It has been a while since these points had been directly relevant. Before CUDA 4.1, there had not been any details in the spec about the async behavior at all. But when this information became part of the spec, I reviewed the relevant parts (and IIRC, this was also around the time when I refactored the memory handling to use the „deferred“ calls to the Critical
methods). I thought (or rather hoped) to have reached a relatively stable state now.
Looking at the hotspot code may help at some points. Fortunately, things like the gcLocker.hpp
header contain some comments, but the HotSpot is a complex beast, and even with comments, this feels a lot like reverse engineering and guesswork. (And the current implementation is still only one implementation - as long as it’s not specified, it’s always brittle to rely on that).
For example, (disclaimer: I only started to look at the code, but) I don’t see a reason why allocating in a critical section will necessarily cause problems. (It might cause problems, intuitively, when allocation requires a GC, but there’s certainly much (much) more behind that).
It should be easy to replace GetPrimitiveArrayCritical calls with Get*ArrayElements calls
This will of course always be possible. But the arrays in a GPU application may be large. Using the Get...ArrayElements
methods would (from a user perspective) be much more convenient than manually copying arrays into direct ByteBuffers
, but would still suffer from the same problem: In order to get the elements of a 1GB array, a new 1GB array has to be allocated and filled - and again, just in order to copy this new array to the device, and then delete it. Considering the fact that memory transfers already are the bottleneck in most GPU applications, I’d really like to avoid this…

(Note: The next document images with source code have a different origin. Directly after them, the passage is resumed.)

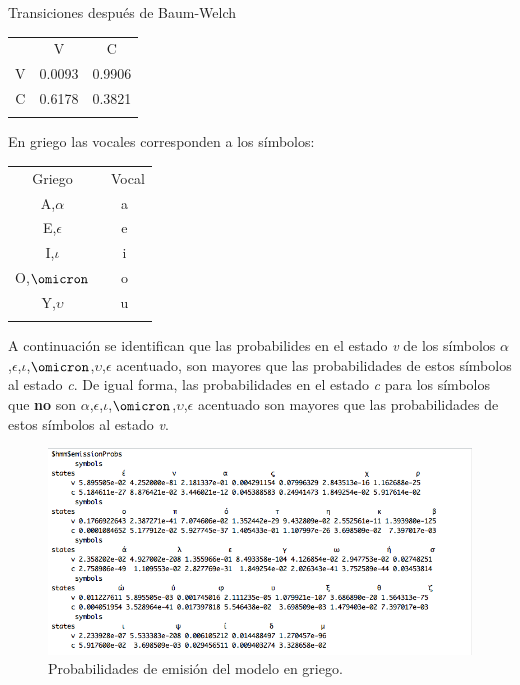 \documentclass[]{article}
\begin{document}
Transiciones después de Baum-Welch

\begin{longtable}[c]{@{}ccc@{}}
\toprule\addlinespace
& V & C
\\\addlinespace
\midrule\endhead
V & 0.0093 & 0.9906
\\\addlinespace
C & 0.6178 & 0.3821
\\\addlinespace
\bottomrule
\end{longtable}

En griego las vocales corresponden a los símbolos:

\begin{longtable}[c]{@{}cc@{}}
\toprule\addlinespace
Griego & ~Vocal
\\\addlinespace
\midrule\endhead
A,$\alpha$ & a
\\\addlinespace
E,$\epsilon$ & e
\\\addlinespace
I,$\iota$ & i
\\\addlinespace
O,$\omicron$ & o
\\\addlinespace
Y,$\upsilon$ & u
\\\addlinespace
\bottomrule
\end{longtable}

A continuación se identifican que las probabilides en el estado \emph{v}
de los símbolos
$\alpha$,$\epsilon$,$\iota$,$\omicron$,$\upsilon$,$\epsilon$ acentuado,
son mayores que las probabilidades de estos símbolos al estado \emph{c}.
De igual forma, las probabilidades en el estado \emph{c} para los
símbolos que \textbf{no} son
$\alpha$,$\epsilon$,$\iota$,$\omicron$,$\upsilon$,$\epsilon$ acentuado
son mayores que las probabilidades de estos símbolos al estado \emph{v}.

\begin{figure}[htbp]
\centering
\includegraphics{salida_vocales_griego.png}
\caption{Probabilidades de emisión del modelo en griego.}
\end{figure}
\end{document}
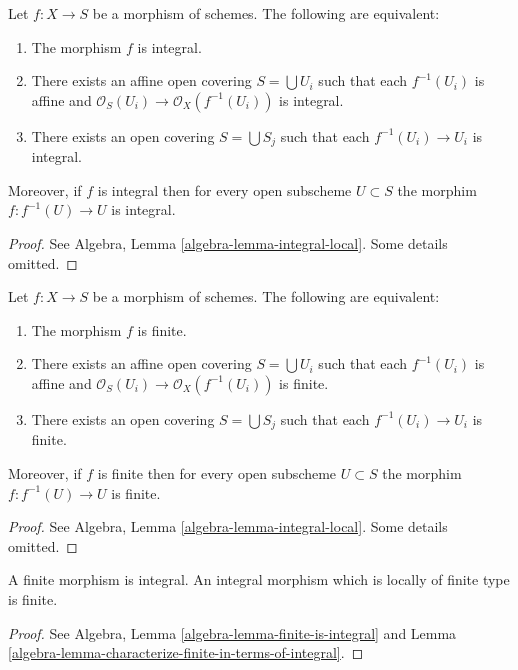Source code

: \begin{lemma}
\label{lemma-integral-local}
Let $f : X \to S$ be a morphism of schemes.
The following are equivalent:
\begin{enumerate}
\item The morphism $f$ is integral.
\item There exists an affine open covering $S = \bigcup U_i$ such that
each $f^{-1}(U_i)$ is affine and
$\mathcal{O}_S(U_i) \to \mathcal{O}_X(f^{-1}(U_i))$ is integral.
\item There exists an open covering $S = \bigcup S_j$
such that each $f^{-1}(U_i) \to U_i$ is integral.
\end{enumerate}
Moreover, if $f$ is integral then for every open subscheme
$U \subset S$ the morphim $f : f^{-1}(U) \to U$ is integral.
\end{lemma}

\begin{proof}
See Algebra, Lemma \ref{algebra-lemma-integral-local}.
Some details omitted.
\end{proof}

\begin{lemma}
\label{lemma-finite-local}
Let $f : X \to S$ be a morphism of schemes.
The following are equivalent:
\begin{enumerate}
\item The morphism $f$ is finite.
\item There exists an affine open covering $S = \bigcup U_i$ such that
each $f^{-1}(U_i)$ is affine and
$\mathcal{O}_S(U_i) \to \mathcal{O}_X(f^{-1}(U_i))$ is finite.
\item There exists an open covering $S = \bigcup S_j$
such that each $f^{-1}(U_i) \to U_i$ is finite.
\end{enumerate}
Moreover, if $f$ is finite then for every open subscheme
$U \subset S$ the morphim $f : f^{-1}(U) \to U$ is finite.
\end{lemma}

\begin{proof}
See Algebra, Lemma \ref{algebra-lemma-integral-local}.
Some details omitted.
\end{proof}

\begin{lemma}
\label{lemma-finite-integral}
A finite morphism is integral.
An integral morphism which is locally of finite type is finite.
\end{lemma}

\begin{proof}
See Algebra, Lemma \ref{algebra-lemma-finite-is-integral}
and Lemma \ref{algebra-lemma-characterize-finite-in-terms-of-integral}.
\end{proof}

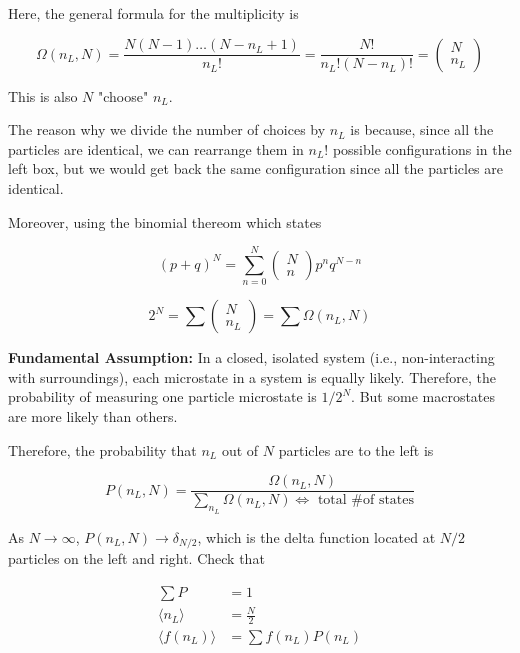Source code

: \documentclass{article}
\newtheorem{one minute paper}[theorem]{One Minute Paper}
\begin{document}
Here, the general formula for the multiplicity is 

\begin{equation}
    \Omega(n_L, N) = \frac{N(N-1)\dots(N - n_L +1)}{n_L!} = \frac{N!}{n_L!(N - n_L)!} = \begin{pmatrix}
        N \\
        n_L
    \end{pmatrix}
\end{equation}

This is also $N$ "choose" $n_L$. 

The reason why we divide the number of choices by $n_L$ is because, since all the particles are identical, we can rearrange them in $n_L!$ possible configurations in the left box, but we would get back the same configuration since all the particles are identical. 

Moreover, using the binomial thereom which states 

\begin{equation}
    (p + q)^N = \sum^N_{n=0}\begin{pmatrix}
        N \\
        n
    \end{pmatrix}p^{n}q^{N-n}
\end{equation}

\begin{equation}
    2^N = \sum \begin{pmatrix}
        N\\
        n_L
    \end{pmatrix} = \sum \Omega(n_L, N)
\end{equation}

\textbf{Fundamental Assumption:} In a closed, isolated system (i.e., non-interacting with surroundings), each microstate in a system is equally likely. Therefore, the probability of measuring one particle microstate is $1/2^N$. But some macrostates are more likely than others. 

Therefore, the probability that $n_L$ out of $N$ particles are to the left is 

\begin{equation}
    P(n_L, N) = \frac{\Omega(n_L, N)}{\sum_{n_L}\Omega(n_L, N) \iff \text{ total \# of states}}
\end{equation}

As $N \rightarrow \infty$, $P(n_L, N) \rightarrow \delta_{N/2}$, which is the delta function located at $N/2$ particles on the left and right. Check that 

\begin{align}
    \sum P &= 1\\
    \langle n_L \rangle &= \frac{N}{2} \\
    \langle f(n_L) \rangle &= \sum f(n_L)P(n_L)
\end{align}
\end{document}
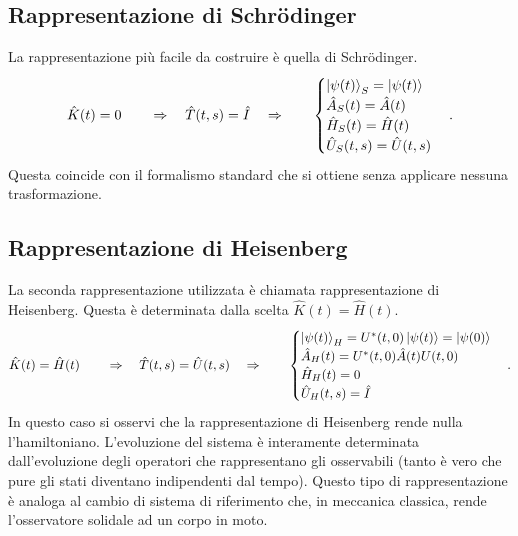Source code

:\subsection{Rappresentazione di Schrödinger}
La rappresentazione più facile da costruire è quella di Schrödinger. 
\begin{equation*}
    \hat K(t)=0\qquad\Rightarrow\quad\hat T(t,s) = \hat I\quad\Rightarrow\qquad
    \begin{cases}
        \ket{\psi(t)}_S=\ket{\psi(t)}\\
        \hat A_S(t)=\hat A(t)\\
        \hat H_S(t)=\hat H(t)\\
        \hat U_S(t,s)=\hat U(t,s)
    \end{cases}.
\end{equation*}
Questa coincide con il formalismo standard che si ottiene senza applicare nessuna trasformazione.
\subsection{Rappresentazione di Heisenberg}
La seconda rappresentazione utilizzata è chiamata rappresentazione di Heisenberg. Questa è determinata dalla scelta $\hat K(t)=\hat H(t)$.
\begin{equation*}
    \hat K(t)=\hat H(t)\qquad\Rightarrow\quad\hat T(t,s) = \hat U(t,s)\quad\Rightarrow\qquad
    \begin{cases}
        \ket{\psi(t)}_H=U^*(t,0)\ket{\psi(t)}=\ket{\psi(0)}\\
        \hat A_H(t)=U^*(t,0)\hat A(t)U(t,0)\\
        \hat H_H(t)=0\\
        \hat U_H(t,s)=\hat I
    \end{cases}.
\end{equation*}
In questo caso si osservi che la rappresentazione di Heisenberg rende nulla l'hamiltoniano. L'evoluzione del sistema è interamente determinata dall'evoluzione degli operatori che rappresentano gli osservabili (tanto è vero che pure gli stati diventano indipendenti dal tempo). Questo tipo di rappresentazione è analoga al cambio di sistema di riferimento che, in meccanica classica, rende l'osservatore solidale ad un corpo in moto.
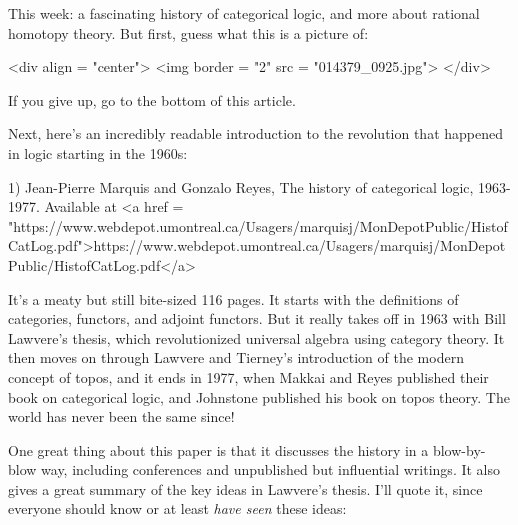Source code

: 

This week: a fascinating history of categorical logic, and more about
rational homotopy theory.  But first, guess what this is a picture of:

<div align = "center">
<img border = "2" src = "014379_0925.jpg">
</div>

If you give up, go to the bottom of this article.

Next, here's an incredibly readable introduction to the revolution
that happened in logic starting in the 1960s:

1) Jean-Pierre Marquis and Gonzalo Reyes, The history of categorical
logic, 1963-1977.  Available at
<a href = "https://www.webdepot.umontreal.ca/Usagers/marquisj/MonDepotPublic/HistofCatLog.pdf">https://www.webdepot.umontreal.ca/Usagers/marquisj/MonDepotPublic/HistofCatLog.pdf</a>

It's a meaty but still bite-sized 116 pages.  It starts with the
definitions of categories, functors, and adjoint functors.  But it
really takes off in 1963 with Bill Lawvere's thesis, which
revolutionized universal algebra using category theory.  It then moves
on through Lawvere and Tierney's introduction of the modern concept of
topos, and it ends in 1977, when Makkai and Reyes published their book
on categorical logic, and Johnstone published his book on topos theory.
The world has never been the same since!

One great thing about this paper is that it discusses the history in a
blow-by-blow way, including conferences and unpublished but
influential writings.  It also gives a great summary of the key ideas
in Lawvere's thesis.  I'll quote it, since everyone should know or at
least \emph{have seen} these ideas:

Async memcopies aren’t compatible with *Critical. Moreover, they require a clean up mechanism for Release*ArrayElements but also for direct buffers. The reason is that you need to create and hold a reference to the buffer in case the Java code does not keep one, and you need to destroy it afterwards. A cleanup mechanism probably won’t fit into a thin wrapper.
I think it makes sense to just restrict Async memcopies to manually-managed, CUDA-allocated host or unified memory.
This is true. And in fact, in JOCL, I went some extra miles for creating some cleanup mechanisms, and for making sure that there is no interference between aync operations and GC - although the only solution that seems viable here is the „sledgehammer approach“: Any call to an async copy that involves Java arrays will result in an UnsupportedOperationException
. The async copies are only possible with direct- page-locked- or device-memory.
(In OpenCL, the async behavior is controlled via a flag, and not via dedicated ...Async
methods, but that’s only a minor difference to CUDA. More importantly: The behavior in OpenCL was specified in detail. Maybe I can transfer some of the approaches of JOCL to JCuda for this case, but I still have to analyze it further…)
For JCuda, everything seemed safe, because only device-to-device-copies had been really asynchronous. Everything else was essentially „synchronous for the host“. (At least, I thought so, until the updated spec…).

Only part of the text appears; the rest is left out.